■ Task directions
Print the records below word for word, but leave out the pictures.

== Segment start ==

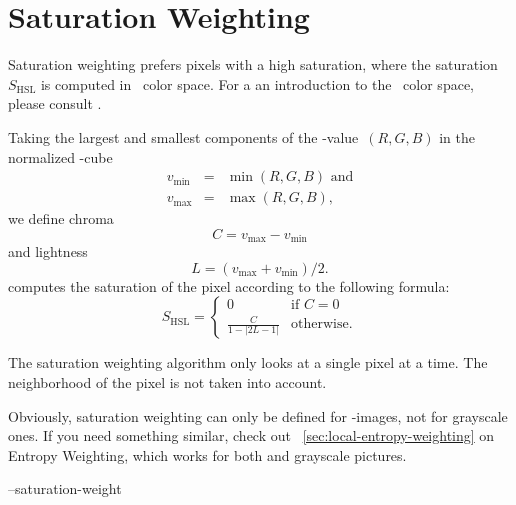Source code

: 

\section[Saturation Weighting]{\label{sec:saturation-weighting}%
  Saturation Weighting}

%
%
Saturation weighting prefers pixels with a high saturation, where the
saturation~$S_{\mathrm{HSL}}$ is computed in ~color space.  For a an introduction
to the ~color space, please consult .

Taking the largest and smallest components of the -value~$(R, G, B)$ in the
normalized -cube
\begin{eqnarray*}
  v_{\mathrm{min}} & = & \min(R, G, B) \mbox{ and} \\
  v_{\mathrm{max}} & = & \max(R, G, B),
\end{eqnarray*}
we define chroma
\[
  C = v_{\mathrm{max}} - v_{\mathrm{min}}
\]
and lightness
\[
  L = (v_{\mathrm{max}} + v_{\mathrm{min}}) / 2.
\]
\noindent \App{} computes the saturation of the pixel according to the following formula:
\begin{equation}\label{equ:saturationweight:hsl}
  S_{\mathrm{HSL}} =
  \left\{\begin{array}{cl}
  0                       & \mbox{if } C = 0 \\
  \frac{C}{1 - |2L - 1|}  & \mbox{otherwise.}
  \end{array}\right.
\end{equation}

The saturation weighting algorithm only looks at a single pixel at a time.  The neighborhood of
the pixel is not taken into account.

%
Obviously, saturation weighting can only be defined for -images, not for grayscale
ones.  If you need something similar, check out \sectionName~\ref{sec:local-entropy-weighting}
on Entropy Weighting, which works for both  and grayscale pictures.

\begin{optionsummary}
\item[--saturation-weight] \sectionName~
\end{optionsummary}


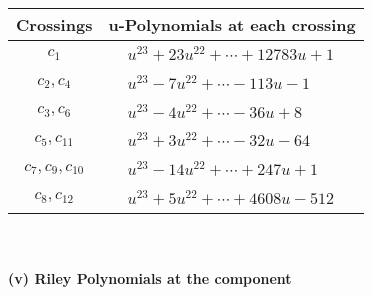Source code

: \documentclass[1p]{elsarticle_modified}
\theoremstyle{definition}
\begin{document}
\begin{tabular}{m{50pt}|m{274pt}}
Crossings & \hspace{64pt}u-Polynomials at each crossing \\
\hline $$\begin{aligned}c_{1}\end{aligned}$$&$\begin{aligned}
&u^{23}+23 u^{22}+\cdots+12783 u+1
\end{aligned}$\\
\hline $$\begin{aligned}c_{2},c_{4}\end{aligned}$$&$\begin{aligned}
&u^{23}-7 u^{22}+\cdots-113 u-1
\end{aligned}$\\
\hline $$\begin{aligned}c_{3},c_{6}\end{aligned}$$&$\begin{aligned}
&u^{23}-4 u^{22}+\cdots-36 u+8
\end{aligned}$\\
\hline $$\begin{aligned}c_{5},c_{11}\end{aligned}$$&$\begin{aligned}
&u^{23}+3 u^{22}+\cdots-32 u-64
\end{aligned}$\\
\hline $$\begin{aligned}c_{7},c_{9},c_{10}\end{aligned}$$&$\begin{aligned}
&u^{23}-14 u^{22}+\cdots+247 u+1
\end{aligned}$\\
\hline $$\begin{aligned}c_{8},c_{12}\end{aligned}$$&$\begin{aligned}
&u^{23}+5 u^{22}+\cdots+4608 u-512
\end{aligned}$\\
\hline
\end{tabular}\\~\\
\newpage\renewcommand{\arraystretch}{1}
\flushleft \textbf{(v) Riley Polynomials at the component}\newline \\
\end{document}
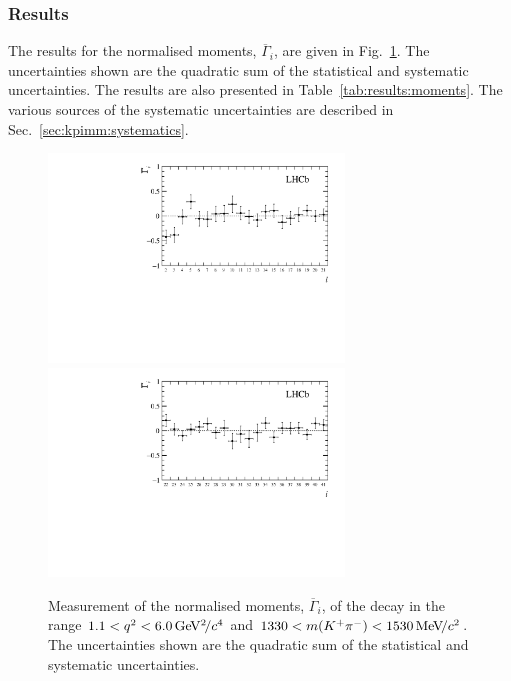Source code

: \subsubsection{Results}

The results for the normalised moments, $\overline{\Gamma}_{i}$, are given in Fig.~\ref{fig:results:moments}. The uncertainties shown are the quadratic sum of the statistical and systematic uncertainties. The results are also presented in Table~\ref{tab:results:moments}. The various sources of the systematic uncertainties are described in Sec.~\ref{sec:kpimm:systematics}.

\begin{figure}[!tb]
\centering
  \includegraphics[width=0.7\textwidth]{figs/kpimm/angular-analysis/mom_results_2_21.pdf}
  \includegraphics[width=0.7\textwidth]{figs/kpimm/angular-analysis/mom_results_22_41.pdf}
  \caption{Measurement of the normalised moments, $\overline{\Gamma}_{i}$, of the decay \BdToKpimm in the range $1.1<{q^2}<6.0{\mathrm{\,Ge\kern -0.1em V^2\!/}c^4}$ and $1330<m({{K}^+}{{\pi}^-})<1530{\mathrm{\,Me\kern -0.1em V\!/}c^2}$. The uncertainties shown are the quadratic sum of the statistical and systematic uncertainties.}
  \label{fig:results:moments}
\end{figure}

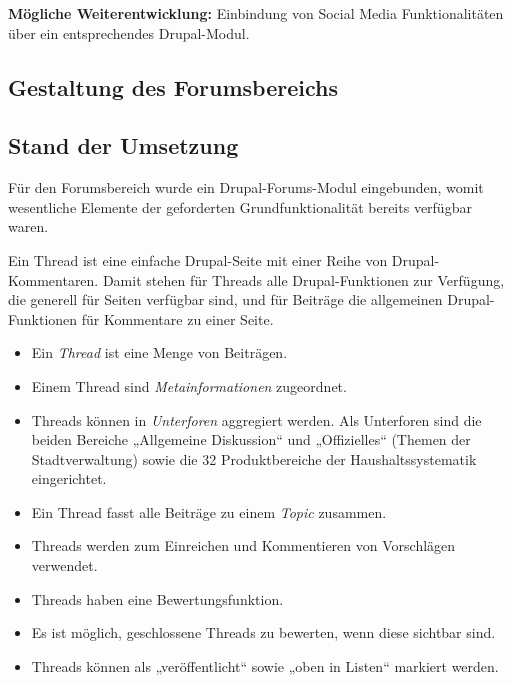 \documentclass[11pt,a4paper,twoside]{article}
\begin{document}
\textbf{Mögliche Weiterentwicklung:} Einbindung von Social Media
Funktionalitäten über ein entsprechendes Drupal-Modul.

\subsection{Gestaltung des Forumsbereichs} 

\subsection*{Stand der Umsetzung} 

Für den Forumsbereich wurde ein Drupal-Forums-Modul eingebunden, womit
wesentliche Elemente der geforderten Grundfunktionalität bereits verfügbar
waren. 

Ein Thread ist eine einfache Drupal-Seite mit einer Reihe von
Drupal-Kommentaren.  Damit stehen für Threads alle Drupal-Funktionen zur
Verfügung, die generell für Seiten verfügbar sind, und für Beiträge die
allgemeinen Drupal-Funktionen für Kommentare zu einer Seite.

\begin{itemize}\itemsep0pt
\item Ein \emph{Thread} ist eine Menge von Beiträgen. 
\item Einem Thread sind \emph{Metainformationen} zugeordnet.
\item Threads können in \emph{Unterforen} aggregiert werden. Als Unterforen
  sind die beiden Bereiche „Allgemeine Diskussion“ und „Offizielles“ (Themen
  der Stadtverwaltung) sowie die 32 Produktbereiche der Haushaltssystematik
  eingerichtet.
\item Ein Thread fasst alle Beiträge zu einem \emph{Topic} zusammen. 
\item Threads werden zum Einreichen und Kommentieren von Vorschlägen verwendet.
\item Threads haben eine Bewertungsfunktion.
\item Es ist möglich, geschlossene Threads zu bewerten, wenn diese sichtbar
  sind.  
\item Threads können als „veröffentlicht“ sowie „oben in Listen“ markiert
  werden.  
\end{itemize}
\end{document}
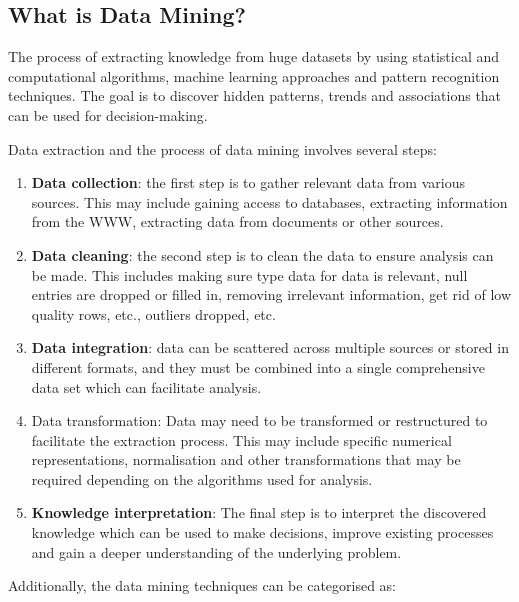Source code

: \documentclass[a4paper, 12pt]{article}
\theoremstyle{plain}
\theoremstyle{definition}
\newtheorem{defn}{Definition}[section]
\theoremstyle{remark}
\begin{document}
\subsection{What is Data Mining?}
\begin{tcolorbox}[colback=black!3!white,colframe=black!60!white,title=\begin{defn}Data Mining \label{Data Mining}\end{defn}]
The process of extracting knowledge from huge datasets by using statistical and computational algorithms, machine learning approaches and pattern recognition techniques. The goal is to discover hidden patterns, trends and associations that can be used for decision-making.
\end{tcolorbox}
\noindent Data extraction and the process of data mining involves several steps:
\begin{enumerate}
	\item \textbf{Data collection}: the first step is to gather relevant data from various sources. This may include gaining access to databases, extracting information from the WWW, extracting data from documents or other sources.
	\item \textbf{Data cleaning}: the second step is to clean the data to ensure analysis can be made. This includes making sure type data for data is relevant, null entries are dropped or filled in, removing irrelevant information, get rid of low quality rows, etc., outliers dropped, etc.
	\item \textbf{Data integration}: data can be scattered across multiple sources or stored in different formats, and they must be combined into a single comprehensive data set which can facilitate analysis.
	\item Data transformation: Data may need to be transformed or restructured to facilitate the extraction process. This may include specific numerical representations, normalisation and other transformations that may be required depending on the algorithms used for analysis.
	\item \textbf{Knowledge interpretation}: The final step is to interpret the discovered knowledge which can be used to make decisions, improve existing processes and gain a deeper understanding of the underlying problem.
\end{enumerate}
Additionally, the data mining techniques can be categorised as:
\end{document}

== Segment end ==

■ Response to the task
Source code

: 

\section[Saturation Weighting]{\label{sec:saturation-weighting}%
  Saturation Weighting}

%
%
Saturation weighting prefers pixels with a high saturation, where the
saturation~$S_{\mathrm{HSL}}$ is computed in ~color space.  For a an introduction
to the ~color space, please consult .

Taking the largest and smallest components of the -value~$(R, G, B)$ in the
normalized -cube
\begin{eqnarray*}
  v_{\mathrm{min}} & = & \min(R, G, B) \mbox{ and} \\
  v_{\mathrm{max}} & = & \max(R, G, B),
\end{eqnarray*}
we define chroma
\[
  C = v_{\mathrm{max}} - v_{\mathrm{min}}
\]
and lightness
\[
  L = (v_{\mathrm{max}} + v_{\mathrm{min}}) / 2.
\]
\noindent \App{} computes the saturation of the pixel according to the following formula:
\begin{equation}\label{equ:saturationweight:hsl}
  S_{\mathrm{HSL}} =
  \left\{\begin{array}{cl}
  0                       & \mbox{if } C = 0 \\
  \frac{C}{1 - |2L - 1|}  & \mbox{otherwise.}
  \end{array}\right.
\end{equation}

The saturation weighting algorithm only looks at a single pixel at a time.  The neighborhood of
the pixel is not taken into account.

%
Obviously, saturation weighting can only be defined for -images, not for grayscale
ones.  If you need something similar, check out \sectionName~\ref{sec:local-entropy-weighting}
on Entropy Weighting, which works for both  and grayscale pictures.

\begin{optionsummary}
\item[--saturation-weight] \sectionName~
\end{optionsummary}


Source code

: \documentclass[1p]{elsarticle_modified}
\theoremstyle{definition}
\begin{document}
\begin{tabular}{m{50pt}|m{274pt}}
Crossings & \hspace{64pt}u-Polynomials at each crossing \\
\hline $$\begin{aligned}c_{1}\end{aligned}$$&$\begin{aligned}
&u^{23}+23 u^{22}+\cdots+12783 u+1
\end{aligned}$\\
\hline $$\begin{aligned}c_{2},c_{4}\end{aligned}$$&$\begin{aligned}
&u^{23}-7 u^{22}+\cdots-113 u-1
\end{aligned}$\\
\hline $$\begin{aligned}c_{3},c_{6}\end{aligned}$$&$\begin{aligned}
&u^{23}-4 u^{22}+\cdots-36 u+8
\end{aligned}$\\
\hline $$\begin{aligned}c_{5},c_{11}\end{aligned}$$&$\begin{aligned}
&u^{23}+3 u^{22}+\cdots-32 u-64
\end{aligned}$\\
\hline $$\begin{aligned}c_{7},c_{9},c_{10}\end{aligned}$$&$\begin{aligned}
&u^{23}-14 u^{22}+\cdots+247 u+1
\end{aligned}$\\
\hline $$\begin{aligned}c_{8},c_{12}\end{aligned}$$&$\begin{aligned}
&u^{23}+5 u^{22}+\cdots+4608 u-512
\end{aligned}$\\
\hline
\end{tabular}\\~\\
\newpage\renewcommand{\arraystretch}{1}
\flushleft \textbf{(v) Riley Polynomials at the component}\newline \\
\end{document}
Source code

: \subsubsection{Results}

The results for the normalised moments, $\overline{\Gamma}_{i}$, are given in Fig.~\ref{fig:results:moments}. The uncertainties shown are the quadratic sum of the statistical and systematic uncertainties. The results are also presented in Table~\ref{tab:results:moments}. The various sources of the systematic uncertainties are described in Sec.~\ref{sec:kpimm:systematics}.

\begin{figure}[!tb]
\centering
  \includegraphics[width=0.7\textwidth]{figs/kpimm/angular-analysis/mom_results_2_21.pdf}
  \includegraphics[width=0.7\textwidth]{figs/kpimm/angular-analysis/mom_results_22_41.pdf}
  \caption{Measurement of the normalised moments, $\overline{\Gamma}_{i}$, of the decay \BdToKpimm in the range $1.1<{q^2}<6.0{\mathrm{\,Ge\kern -0.1em V^2\!/}c^4}$ and $1330<m({{K}^+}{{\pi}^-})<1530{\mathrm{\,Me\kern -0.1em V\!/}c^2}$. The uncertainties shown are the quadratic sum of the statistical and systematic uncertainties.}
  \label{fig:results:moments}
\end{figure}

 \documentclass[11pt,a4paper,twoside]{article}
\begin{document}
\textbf{Mögliche Weiterentwicklung:} Einbindung von Social Media
Funktionalitäten über ein entsprechendes Drupal-Modul.

\subsection{Gestaltung des Forumsbereichs} 

\subsection*{Stand der Umsetzung} 

Für den Forumsbereich wurde ein Drupal-Forums-Modul eingebunden, womit
wesentliche Elemente der geforderten Grundfunktionalität bereits verfügbar
waren. 

Ein Thread ist eine einfache Drupal-Seite mit einer Reihe von
Drupal-Kommentaren.  Damit stehen für Threads alle Drupal-Funktionen zur
Verfügung, die generell für Seiten verfügbar sind, und für Beiträge die
allgemeinen Drupal-Funktionen für Kommentare zu einer Seite.

\begin{itemize}\itemsep0pt
\item Ein \emph{Thread} ist eine Menge von Beiträgen. 
\item Einem Thread sind \emph{Metainformationen} zugeordnet.
\item Threads können in \emph{Unterforen} aggregiert werden. Als Unterforen
  sind die beiden Bereiche „Allgemeine Diskussion“ und „Offizielles“ (Themen
  der Stadtverwaltung) sowie die 32 Produktbereiche der Haushaltssystematik
  eingerichtet.
\item Ein Thread fasst alle Beiträge zu einem \emph{Topic} zusammen. 
\item Threads werden zum Einreichen und Kommentieren von Vorschlägen verwendet.
\item Threads haben eine Bewertungsfunktion.
\item Es ist möglich, geschlossene Threads zu bewerten, wenn diese sichtbar
  sind.  
\item Threads können als „veröffentlicht“ sowie „oben in Listen“ markiert
  werden.  
\end{itemize}
\end{document}
Source code

: \documentclass[a4paper, 12pt]{article}
\theoremstyle{plain}
\theoremstyle{definition}
\newtheorem{defn}{Definition}[section]
\theoremstyle{remark}
\begin{document}
\subsection{What is Data Mining?}
\begin{tcolorbox}[colback=black!3!white,colframe=black!60!white,title=\begin{defn}Data Mining \label{Data Mining}\end{defn}]
The process of extracting knowledge from huge datasets by using statistical and computational algorithms, machine learning approaches and pattern recognition techniques. The goal is to discover hidden patterns, trends and associations that can be used for decision-making.
\end{tcolorbox}
\noindent Data extraction and the process of data mining involves several steps:
\begin{enumerate}
	\item \textbf{Data collection}: the first step is to gather relevant data from various sources. This may include gaining access to databases, extracting information from the WWW, extracting data from documents or other sources.
	\item \textbf{Data cleaning}: the second step is to clean the data to ensure analysis can be made. This includes making sure type data for data is relevant, null entries are dropped or filled in, removing irrelevant information, get rid of low quality rows, etc., outliers dropped, etc.
	\item \textbf{Data integration}: data can be scattered across multiple sources or stored in different formats, and they must be combined into a single comprehensive data set which can facilitate analysis.
	\item Data transformation: Data may need to be transformed or restructured to facilitate the extraction process. This may include specific numerical representations, normalisation and other transformations that may be required depending on the algorithms used for analysis.
	\item \textbf{Knowledge interpretation}: The final step is to interpret the discovered knowledge which can be used to make decisions, improve existing processes and gain a deeper understanding of the underlying problem.
\end{enumerate}
Additionally, the data mining techniques can be categorised as:
\end{document}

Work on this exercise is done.